Haskell get elements from list through list of indices

Question

I have a list of indexes and want to get a list filled with the values obtained by the indexes.

e.g.:

[1,2,3,4] `getAllOf` [1,3] --> [2,4] 

What is the simplest way to do this?

Answer 1

It the list of indices is sorted, it is better to use recursion, since then we avoid enumerating multiples times over the list of values:

getAllOf :: [a] -> [Int] -> Maybe [a]
getAllOf = flip (go 0)
    where go _ [] _ = Just []
          go i (j:js) xs
              | j < i = Nothing
              | (y:ys) <- drop (j-i) xs = (y :) <$> go (j+1) js ys
              | otherwise = Nothing

This wraps the result in a Just if all indices are valid, and Nothing otherwise.

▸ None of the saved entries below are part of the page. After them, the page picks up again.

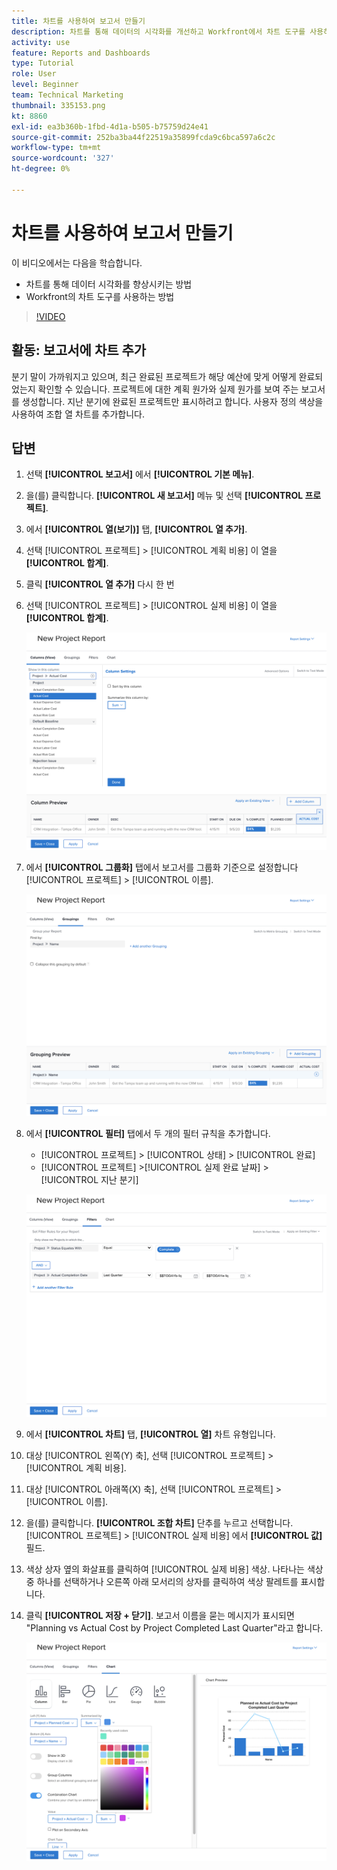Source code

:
 ```yaml
---
title: 차트를 사용하여 보고서 만들기
description: 차트를 통해 데이터의 시각화를 개선하고 Workfront에서 차트 도구를 사용하는 방법을 알아봅니다.
activity: use
feature: Reports and Dashboards
type: Tutorial
role: User
level: Beginner
team: Technical Marketing
thumbnail: 335153.png
kt: 8860
exl-id: ea3b360b-1fbd-4d1a-b505-b75759d24e41
source-git-commit: 252ba3ba44f22519a35899fcda9c6bca597a6c2c
workflow-type: tm+mt
source-wordcount: '327'
ht-degree: 0%

---
```


# 차트를 사용하여 보고서 만들기

이 비디오에서는 다음을 학습합니다.

* 차트를 통해 데이터 시각화를 향상시키는 방법
* Workfront의 차트 도구를 사용하는 방법

>[!VIDEO](https://video.tv.adobe.com/v/335155/?quality=12)

## 활동: 보고서에 차트 추가

분기 말이 가까워지고 있으며, 최근 완료된 프로젝트가 해당 예산에 맞게 어떻게 완료되었는지 확인할 수 있습니다. 프로젝트에 대한 계획 원가와 실제 원가를 보여 주는 보고서를 생성합니다. 지난 분기에 완료된 프로젝트만 표시하려고 합니다. 사용자 정의 색상을 사용하여 조합 열 차트를 추가합니다.

## 답변

1. 선택 **[!UICONTROL 보고서]** 에서 **[!UICONTROL 기본 메뉴]**.
1. 을(를) 클릭합니다. **[!UICONTROL 새 보고서]** 메뉴 및 선택 **[!UICONTROL 프로젝트]**.
1. 에서 **[!UICONTROL 열(보기)]** 탭, **[!UICONTROL 열 추가]**.
1. 선택 [!UICONTROL 프로젝트] > [!UICONTROL 계획 비용] 이 열을 **[!UICONTROL 합계]**.
1. 클릭 **[!UICONTROL 열 추가]** 다시 한 번
1. 선택 [!UICONTROL 프로젝트] > [!UICONTROL 실제 비용] 이 열을 **[!UICONTROL 합계]**.

   ![보고서에 열을 추가할 화면의 이미지입니다](assets/chart-report-columns.png)

1. 에서 **[!UICONTROL 그룹화]** 탭에서 보고서를 그룹화 기준으로 설정합니다 [!UICONTROL 프로젝트] > [!UICONTROL 이름].

   ![보고서에 그룹화를 추가할 화면의 이미지입니다](assets/chart-report-groupings.png)

1. 에서 **[!UICONTROL 필터]** 탭에서 두 개의 필터 규칙을 추가합니다.

   * [!UICONTROL 프로젝트] > [!UICONTROL 상태] > [!UICONTROL 완료]
   * [!UICONTROL 프로젝트] >[!UICONTROL  실제 완료 날짜] > [!UICONTROL 지난 분기]

   ![보고서에 필터를 추가할 화면의 이미지입니다](assets/chart-report-filters.png)

1. 에서 **[!UICONTROL 차트]** 탭, **[!UICONTROL 열]** 차트 유형입니다.
1. 대상 [!UICONTROL 왼쪽(Y) 축], 선택 [!UICONTROL 프로젝트] > [!UICONTROL 계획 비용].
1. 대상 [!UICONTROL 아래쪽(X) 축], 선택 [!UICONTROL 프로젝트] > [!UICONTROL 이름].
1. 을(를) 클릭합니다. **[!UICONTROL 조합 차트]** 단추를 누르고 선택합니다. [!UICONTROL 프로젝트] > [!UICONTROL 실제 비용] 에서 **[!UICONTROL 값]** 필드.
1. 색상 상자 옆의 화살표를 클릭하여 [!UICONTROL 실제 비용] 색상. 나타나는 색상 중 하나를 선택하거나 오른쪽 아래 모서리의 상자를 클릭하여 색상 팔레트를 표시합니다.
1. 클릭 **[!UICONTROL 저장 + 닫기]**. 보고서 이름을 묻는 메시지가 표시되면 &quot;Planning vs Actual Cost by Project Completed Last Quarter&quot;라고 합니다.

   ![보고서에 차트를 추가할 화면의 이미지입니다](assets/chart-report-chart.png)
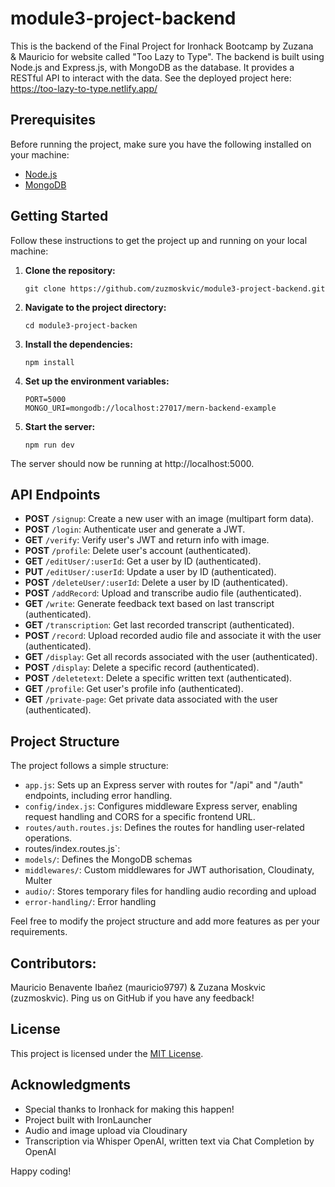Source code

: # module3-project-backend

This is the backend of the Final Project for Ironhack Bootcamp by Zuzana & Mauricio for website called "Too Lazy to Type".
The backend is built using Node.js and Express.js, with MongoDB as the database. It provides a RESTful API to interact with the data.
See the deployed project here: https://too-lazy-to-type.netlify.app/

## Prerequisites

Before running the project, make sure you have the following installed on your machine:

- [Node.js](https://nodejs.org)
- [MongoDB](https://www.mongodb.com)

## Getting Started

Follow these instructions to get the project up and running on your local machine:

1. **Clone the repository:**

   ```
   git clone https://github.com/zuzmoskvic/module3-project-backend.git
   ```

2. **Navigate to the project directory:**

   ```
   cd module3-project-backen
   ```

3. **Install the dependencies:**

   ```
   npm install
   ```

4. **Set up the environment variables:**

   ```
   PORT=5000
   MONGO_URI=mongodb://localhost:27017/mern-backend-example
   ```

5. **Start the server:**

   ```
   npm run dev
   ```

The server should now be running at http://localhost:5000.

## API Endpoints

- **POST** `/signup`: Create a new user with an image (multipart form data).
- **POST** `/login`: Authenticate user and generate a JWT.
- **GET** `/verify`: Verify user's JWT and return info with image.
- **POST** `/profile`: Delete user's account (authenticated).
- **GET** `/editUser/:userId`: Get a user by ID (authenticated).
- **PUT** `/editUser/:userId`: Update a user by ID (authenticated).
- **POST** `/deleteUser/:userId`: Delete a user by ID (authenticated).
- **POST** `/addRecord`: Upload and transcribe audio file (authenticated).
- **GET** `/write`: Generate feedback text based on last transcript (authenticated).
- **GET** `/transcription`: Get last recorded transcript (authenticated).
- **POST** `/record`: Upload recorded audio file and associate it with the user (authenticated).
- **GET** `/display`: Get all records associated with the user (authenticated).
- **POST** `/display`: Delete a specific record (authenticated).
- **POST** `/deletetext`: Delete a specific written text (authenticated).
- **GET** `/profile`: Get user's profile info (authenticated).
- **GET** `/private-page`: Get private data associated with the user (authenticated).


## Project Structure

The project follows a simple structure:

- `app.js`: Sets up an Express server with routes for "/api" and "/auth" endpoints, including error handling.
- `config/index.js`: Configures middleware Express server, enabling request handling and CORS for a specific frontend URL.
- `routes/auth.routes.js`: Defines the routes for handling user-related operations.
-  routes/index.routes.js`: 
- `models/`: Defines the MongoDB schemas
- `middlewares/`: Custom middlewares for JWT authorisation, Cloudinaty, Multer
- `audio/`: Stores temporary files for handling audio recording and upload 
- `error-handling/`: Error handling

Feel free to modify the project structure and add more features as per your requirements.

## Contributors:

 Mauricio Benavente Ibañez (mauricio9797) & Zuzana Moskvic (zuzmoskvic). Ping us on GitHub if you have any feedback!

## License

This project is licensed under the [MIT License](LICENSE).

## Acknowledgments

- Special thanks to Ironhack for making this happen! 
- Project built with IronLauncher
- Audio and image upload via Cloudinary
- Transcription via Whisper OpenAI, written text via Chat Completion by OpenAI 

Happy coding!
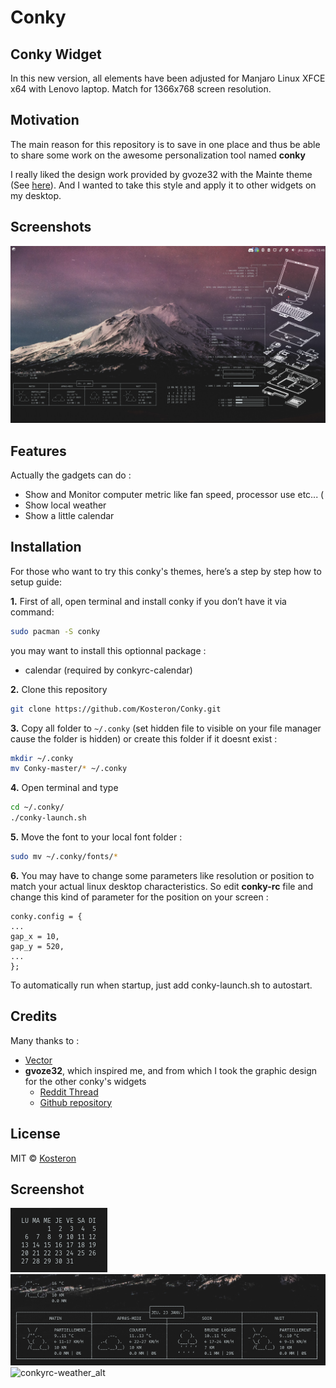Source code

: # Conky
## Conky Widget

In this new version, all elements have been adjusted for Manjaro Linux XFCE x64 with Lenovo laptop. Match for 1366x768 screen resolution.

## Motivation
The main reason for this repository is to save in one place and thus be able to share some work on the awesome personalization tool named **conky**

I really liked the design work provided by gvoze32 with the Mainte theme (See [here](https://github.com/gvoze32/Mainte)). And I wanted to take this style and apply it to other widgets on my desktop.

## Screenshots
![preview](preview.png)

## Features
Actually the gadgets can do :

- Show and Monitor computer metric like fan speed, processor use etc... (
- Show local weather
- Show a little calendar

## Installation

For those who want to try this conky's themes, here’s a step by step how to setup guide:

**1.** First of all, open terminal and install conky if you don’t have it via command:

```bash
sudo pacman -S conky
```

you may want to install this optionnal package :
 - calendar (required by conkyrc-calendar)

**2.** Clone this repository
```bash
git clone https://github.com/Kosteron/Conky.git
```

**3.** Copy all folder to `~/.conky` (set hidden file to visible on your file manager cause the folder is hidden) or create this folder if it doesnt exist :
```bash
mkdir ~/.conky
mv Conky-master/* ~/.conky
```

**4.** Open terminal and type
```bash
cd ~/.conky/
./conky-launch.sh
```

**5.** Move the font to your local font folder :
```bash
sudo mv ~/.conky/fonts/*
``` 

**6.** You may have to change some parameters like resolution or position to match your actual linux desktop characteristics.
So edit **conky-rc** file and change this kind of parameter for the position on your screen : 
```
conky.config = {
...
gap_x = 10,
gap_y = 520,
...
};
```

To automatically run when startup, just add conky-launch.sh to autostart.

## Credits
Many thanks to :

- [Vector](https://www.reddit.com/r/thinkpad/search/?q=exploded%20wallpaper&restrict_sr=1)
- **gvoze32**, which inspired me, and from which I took the graphic design for the other conky's widgets
	- [Reddit Thread](https://www.reddit.com/r/unixporn/comments/e49pgl/oc_mainte_a_simple_and_functional_conky_theme/)
	- [Github repository](https://github.com/gvoze32/Mainte)

## License
MIT © [Kosteron]()

## Screenshot

![conkyrc-calendar](conky_calendar/conkyrc-calendar.png)
![conkyrc-weather](conky_weather/conkyrc-weather.png)
![conkyrc-weather_alt](conky_calendar/conkyrc-weather-alt.png)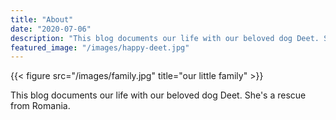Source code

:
 ```yaml
---
title: "About"
date: "2020-07-06"
description: "This blog documents our life with our beloved dog Deet. She's a rescue from Romania"
featured_image: "/images/happy-deet.jpg"
---
```


{{< figure src="/images/family.jpg" title="our little family" >}}

This blog documents our life with our beloved dog Deet. She's a rescue from
Romania.
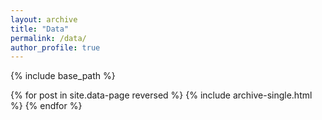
 ```yaml
---
layout: archive
title: "Data"
permalink: /data/
author_profile: true
---
```

 
{% include base_path %}

{% for post in site.data-page reversed %}
  {% include archive-single.html %}
{% endfor %}
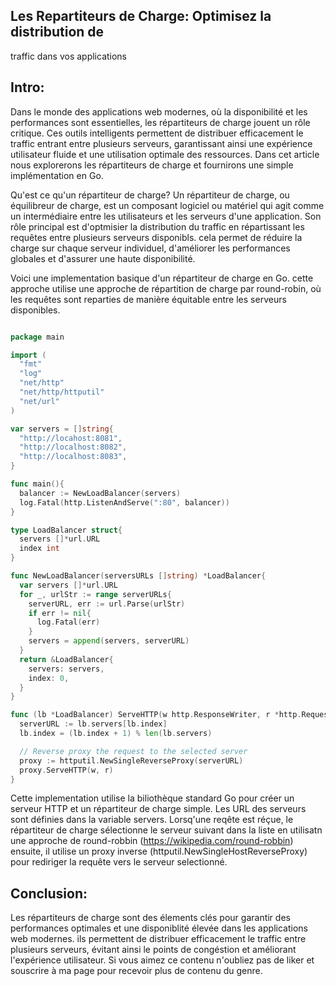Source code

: ## Les Repartiteurs de Charge: Optimisez la distribution de
traffic dans vos applications

## Intro:

Dans le monde des applications web modernes, où la disponibilité et les
performances sont essentielles, les répartiteurs de charge jouent un
rôle critique. Ces outils intelligents permettent de distribuer efficacement
le traffic entrant entre plusieurs serveurs, garantissant ainsi une expérience
utilisateur fluide et une utilisation optimale des ressources. Dans cet article
nous explorerons les répartiteurs de charge et fournirons une simple
implémentation en Go.

Qu'est ce qu'un répartiteur de charge?
Un répartiteur de charge, ou équilibreur de charge, est un composant
logiciel ou matériel qui agit comme un intermédiaire entre les utilisateurs
et les serveurs d'une application. Son rôle principal est d'optmisier la distribution
du traffic en répartissant les requêtes entre plusieurs serveurs disponibls.
cela permet de réduire la charge sur chaque serveur individuel, d'améliorer les
performances globales et d'assurer une haute disponibilité.

Voici une implementation basique d'un répartiteur de charge en Go. cette approche
utilise une approche de répartition de charge par round-robin, où les requêtes
sont reparties de manière équitable entre les serveurs disponibles.

```go

package main

import (
  "fmt"
  "log"
  "net/http"
  "net/http/httputil"
  "net/url"
)

var servers = []string{
  "http://locahost:8081",
  "http://localhost:8082",
  "http://localhost:8083",
}

func main(){
  balancer := NewLoadBalancer(servers)
  log.Fatal(http.ListenAndServe(":80", balancer))
}

type LoadBalancer struct{
  servers []*url.URL
  index int
}

func NewLoadBalancer(serversURLs []string) *LoadBalancer{
  var servers []*url.URL
  for _, urlStr := range serverURLs{
    serverURL, err := url.Parse(urlStr)
    if err != nil{
      log.Fatal(err)
    }
    servers = append(servers, serverURL)
  }
  return &LoadBalancer{
    servers: servers,
    index: 0,
  }
}

func (lb *LoadBalancer) ServeHTTP(w http.ResponseWriter, r *http.Request){
  serverURL := lb.servers[lb.index]
  lb.index = (lb.index + 1) % len(lb.servers)

  // Reverse proxy the request to the selected server
  proxy := httputil.NewSingleReverseProxy(serverURL)
  proxy.ServeHTTP(w, r)
}

```

Cette implementation utilise la biliothèque standard Go pour créer un serveur
HTTP et un répartiteur de charge simple. Les URL des serveurs sont définies
dans la variable servers. Lorsq'une reqête est réçue, le répartiteur de charge
sélectionne le serveur suivant dans la liste en utilisatn une approche de
round-robbin (https://wikipedia.com/round-robbin) ensuite, il utilise un
proxy inverse (httputil.NewSingleHostReverseProxy) pour rediriger la requête
vers le serveur selectionné.

## Conclusion:

Les répartiteurs de charge sont des élements clés pour garantir des performances
optimales et une disponiblité élevée dans les applications web modernes. ils
permettent de distribuer efficacement le traffic entre plusieurs serveurs, évitant
ainsi le points de congéstion et améliorant l'expérience utilisateur. Si vous aimez ce contenu n'oubliez
pas de liker et souscrire à ma page pour recevoir plus de contenu du genre.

For example:

Prelude> getAllOf [1..4] [1,3]
Just [2,4]
Prelude> getAllOf [1..4] [1,1]
Nothing
Prelude> getAllOf [1..4] [-1,2]
Nothing
Prelude> getAllOf [1..4] [15]
Nothing
Prelude> getAllOf [1..4] [0,1,2,3,4]
Nothing
Prelude> getAllOf [1..4] [0,1,2,3]
Just [1,2,3,4]

Answer 2

Using map should be the shortest solution for that.

This is the long version:

map (\x -> [1,2,3,4]!!x) [1,3]

you can simplify it by using:

map ([1,2,3,4]!!) [1,3]

is the short and clean way without lambda expression.